Tool mocks with controllable failure
Each mock tool exposes the same interface as the real one but accepts a fault-injection parameter: latency, error_rate, partial_data.
Scenarios as data
Scenarios live in YAML / JSON, not code. Version controlled. Reviewable.
scenario: refund_request_difficult_user
persona: angry_repeat_customer
initial_state:
account_age_days: 1842
prior_refunds: 4
goals:
- get refund for order 8392
constraints:
- resists first denial
- escalates to threats by turn 5
expected_agent_behavior:
- de-escalate
- propose alternatives
- escalate to human if not resolved by turn 8
What simulators cannot replace
Three things:
- Real production traffic — actual user behaviour drifts.
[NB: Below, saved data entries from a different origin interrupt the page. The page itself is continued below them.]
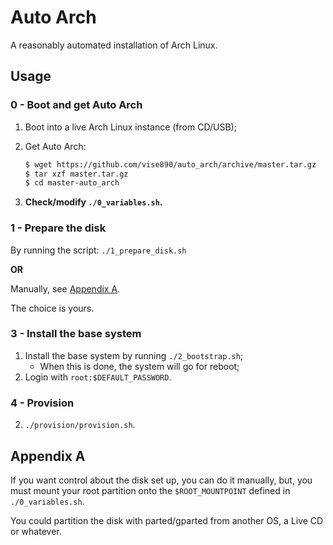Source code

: # Auto Arch

A reasonably automated installation of Arch Linux.

## Usage

### 0 - Boot and get Auto Arch

1. Boot into a live Arch Linux instance (from CD/USB);

2. Get Auto Arch:

   ```bash
   $ wget https://github.com/vise890/auto_arch/archive/master.tar.gz
   $ tar xzf master.tar.gz
   $ cd master-auto_arch
   ```
3. **Check/modify `./0_variables.sh`.**


### 1 - Prepare the disk

By running the script: `./1_prepare_disk.sh`

**OR**

Manually, see [Appendix A](#appendix-a).

The choice is yours.


### 3 - Install the base system

1. Install the base system by running `./2_bootstrap.sh`;
   - When this is done, the system will go for reboot;
2. Login with `root:$DEFAULT_PASSWORD`.


### 4 - Provision

2. `./provision/provision.sh`.


## Appendix A

If you want control about the disk set up, you can do it manually, but, you
must mount your root partition onto the `$ROOT_MOUNTPOINT` defined in
`./0_variables.sh`.

You could partition the disk with parted/gparted from another OS, a Live CD or
whatever.
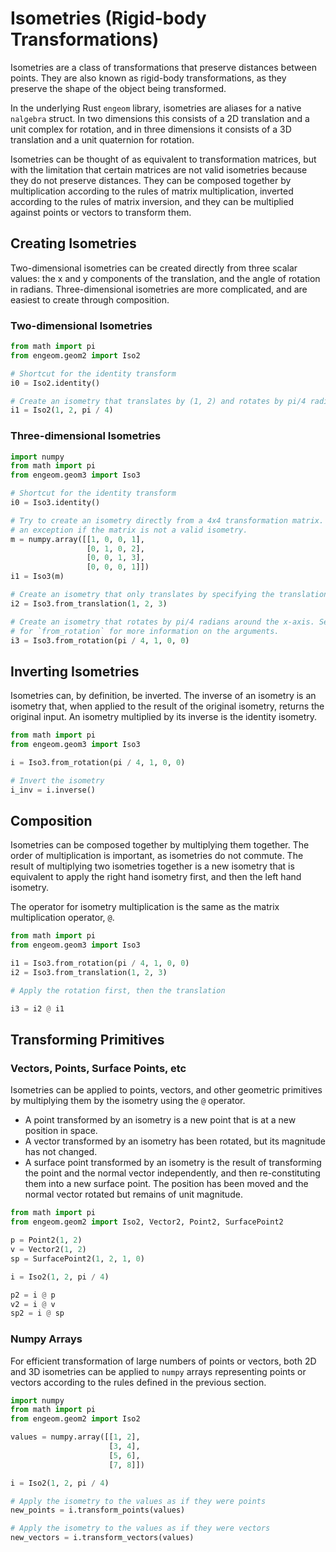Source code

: # Isometries (Rigid-body Transformations)

Isometries are a class of transformations that preserve distances between points. They are also known as rigid-body
transformations, as they preserve the shape of the object being transformed.

In the underlying Rust `engeom` library, isometries are aliases for a native `nalgebra` struct. In two dimensions this
consists of a 2D translation and a unit complex for rotation, and in three dimensions it consists of a 3D translation
and a unit quaternion for rotation.

Isometries can be thought of as equivalent to transformation matrices, but with the limitation that certain matrices
are not valid isometries because they do not preserve distances. They can be composed together by multiplication
according to the rules of matrix multiplication, inverted according to the rules of matrix inversion, and they can be
multiplied against points or vectors to transform them.

## Creating Isometries

Two-dimensional isometries can be created directly from three scalar values: the x and y components of the translation,
and the angle of rotation in radians. Three-dimensional isometries are more complicated, and are easiest to create
through composition.

### Two-dimensional Isometries

```python
from math import pi
from engeom.geom2 import Iso2

# Shortcut for the identity transform
i0 = Iso2.identity()

# Create an isometry that translates by (1, 2) and rotates by pi/4 radians
i1 = Iso2(1, 2, pi / 4)
```

### Three-dimensional Isometries

```python
import numpy
from math import pi
from engeom.geom3 import Iso3

# Shortcut for the identity transform
i0 = Iso3.identity()

# Try to create an isometry directly from a 4x4 transformation matrix. Will throw
# an exception if the matrix is not a valid isometry.
m = numpy.array([[1, 0, 0, 1],
                 [0, 1, 0, 2],
                 [0, 0, 1, 3],
                 [0, 0, 0, 1]])
i1 = Iso3(m)

# Create an isometry that only translates by specifying the translation vector
i2 = Iso3.from_translation(1, 2, 3)

# Create an isometry that rotates by pi/4 radians around the x-axis. See the documentation
# for `from_rotation` for more information on the arguments.
i3 = Iso3.from_rotation(pi / 4, 1, 0, 0)
```

## Inverting Isometries

Isometries can, by definition, be inverted. The inverse of an isometry is an isometry that, when applied to the result
of the original isometry, returns the original input. An isometry multiplied by its inverse is the identity isometry.

```python
from math import pi
from engeom.geom3 import Iso3

i = Iso3.from_rotation(pi / 4, 1, 0, 0)

# Invert the isometry
i_inv = i.inverse()
```


## Composition

Isometries can be composed together by multiplying them together. The order of multiplication is important, as
isometries do not commute. The result of multiplying two isometries together is a new isometry that is equivalent to
apply the right hand isometry first, and then the left hand isometry.

The operator for isometry multiplication is the same as the matrix multiplication operator, `@`.

```python
from math import pi
from engeom.geom3 import Iso3

i1 = Iso3.from_rotation(pi / 4, 1, 0, 0)
i2 = Iso3.from_translation(1, 2, 3)

# Apply the rotation first, then the translation

i3 = i2 @ i1
```

## Transforming Primitives

### Vectors, Points, Surface Points, etc

Isometries can be applied to points, vectors, and other geometric primitives by multiplying them by the isometry using
the `@` operator.

* A point transformed by an isometry is a new point that is at a new position in space.
* A vector transformed by an isometry has been rotated, but its magnitude has not changed.
* A surface point transformed by an isometry is the result of transforming the point and the normal vector
  independently, and then re-constituting them into a new surface point. The position has been moved and the normal
  vector rotated but remains of unit magnitude.

```python
from math import pi
from engeom.geom2 import Iso2, Vector2, Point2, SurfacePoint2

p = Point2(1, 2)
v = Vector2(1, 2)
sp = SurfacePoint2(1, 2, 1, 0)

i = Iso2(1, 2, pi / 4)

p2 = i @ p
v2 = i @ v
sp2 = i @ sp
```

### Numpy Arrays

For efficient transformation of large numbers of points or vectors, both 2D and 3D isometries can be applied to `numpy`
arrays representing points or vectors according to the rules defined in the previous section.

```python
import numpy
from math import pi
from engeom.geom2 import Iso2

values = numpy.array([[1, 2],
                      [3, 4],
                      [5, 6],
                      [7, 8]])

i = Iso2(1, 2, pi / 4)

# Apply the isometry to the values as if they were points
new_points = i.transform_points(values)

# Apply the isometry to the values as if they were vectors
new_vectors = i.transform_vectors(values)
```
- Production data scale — simulated data is small.
- Real adversaries — they invent attacks the simulator cannot.
Simulators are the first line; production monitoring is the last.
Workflow integration
A working pipeline:
- Pre-merge: small simulator run on every PR (~5 min).
- Pre-deploy: full scenario library (~30 min).
- Weekly: persona-diverse stress test.
- Pre-major-release: adversarial campaign (red team + simulator).
See QA pipeline for how this fits.
Cost reality
For a mid-sized agent project:
- Lume Test in CI: under $50 / month.
- Trillium Persona at production scale: $500–2000 / month.
- Custom simulator: 1–3 engineer-months upfront.
Most teams DIY the scenarios and use vendor platforms for personas.
Common mistakes
- Simulating only happy paths — misses real regressions.
- No reproducibility — same scenario produces different results; cannot diagnose.
- No adversarial mode — security regressions stay invisible.
- Skipping persona diversity — one persona means one perspective.
Where this is heading
Three trends by 2027: shared persona libraries across organisations, simulation-as-a-service products with industry-specific scenarios, and standardised reporting formats so simulator outputs become comparable. Build incrementally; the platform mature catches up to your scenarios.